Search the records for the word "anteriores" and copy every line in which it occurs.

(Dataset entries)

****************************************

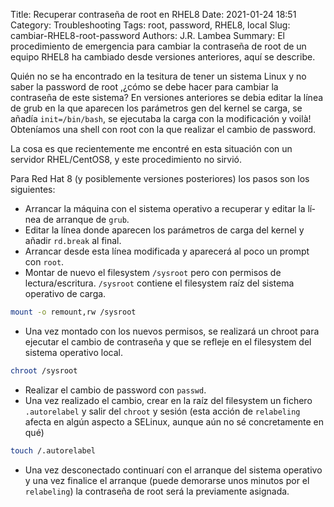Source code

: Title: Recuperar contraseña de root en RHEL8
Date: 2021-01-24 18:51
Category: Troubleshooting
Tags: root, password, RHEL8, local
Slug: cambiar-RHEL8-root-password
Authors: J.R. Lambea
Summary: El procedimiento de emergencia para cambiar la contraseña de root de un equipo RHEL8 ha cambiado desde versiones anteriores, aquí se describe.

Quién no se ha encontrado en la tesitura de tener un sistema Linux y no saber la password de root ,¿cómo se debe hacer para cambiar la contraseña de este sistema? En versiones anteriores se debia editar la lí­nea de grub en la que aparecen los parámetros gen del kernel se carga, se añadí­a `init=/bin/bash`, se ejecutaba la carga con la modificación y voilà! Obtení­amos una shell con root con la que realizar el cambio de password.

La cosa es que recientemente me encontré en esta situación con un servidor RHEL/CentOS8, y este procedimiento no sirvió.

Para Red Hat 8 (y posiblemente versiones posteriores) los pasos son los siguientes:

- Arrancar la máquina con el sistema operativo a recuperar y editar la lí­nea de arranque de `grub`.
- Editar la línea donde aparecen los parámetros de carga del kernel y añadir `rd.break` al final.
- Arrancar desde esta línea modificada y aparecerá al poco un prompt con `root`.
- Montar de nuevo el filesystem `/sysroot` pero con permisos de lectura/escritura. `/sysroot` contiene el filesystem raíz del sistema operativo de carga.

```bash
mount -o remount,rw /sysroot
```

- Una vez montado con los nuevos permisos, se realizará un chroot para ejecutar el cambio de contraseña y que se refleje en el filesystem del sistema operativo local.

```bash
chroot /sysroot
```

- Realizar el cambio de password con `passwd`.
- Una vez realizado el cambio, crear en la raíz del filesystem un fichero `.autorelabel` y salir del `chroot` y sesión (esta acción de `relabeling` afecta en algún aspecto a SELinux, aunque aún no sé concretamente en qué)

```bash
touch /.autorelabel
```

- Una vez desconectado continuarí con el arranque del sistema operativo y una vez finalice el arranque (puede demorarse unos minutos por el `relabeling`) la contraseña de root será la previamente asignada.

****************************************

ANSWER TO THE EXERCISE:
Summary: El procedimiento de emergencia para cambiar la contraseña de root de un equipo RHEL8 ha cambiado desde versiones anteriores, aquí se describe.
Quién no se ha encontrado en la tesitura de tener un sistema Linux y no saber la password de root ,¿cómo se debe hacer para cambiar la contraseña de este sistema? En versiones anteriores se debia editar la lí­nea de grub en la que aparecen los parámetros gen del kernel se carga, se añadí­a `init=/bin/bash`, se ejecutaba la carga con la modificación y voilà! Obtení­amos una shell con root con la que realizar el cambio de password.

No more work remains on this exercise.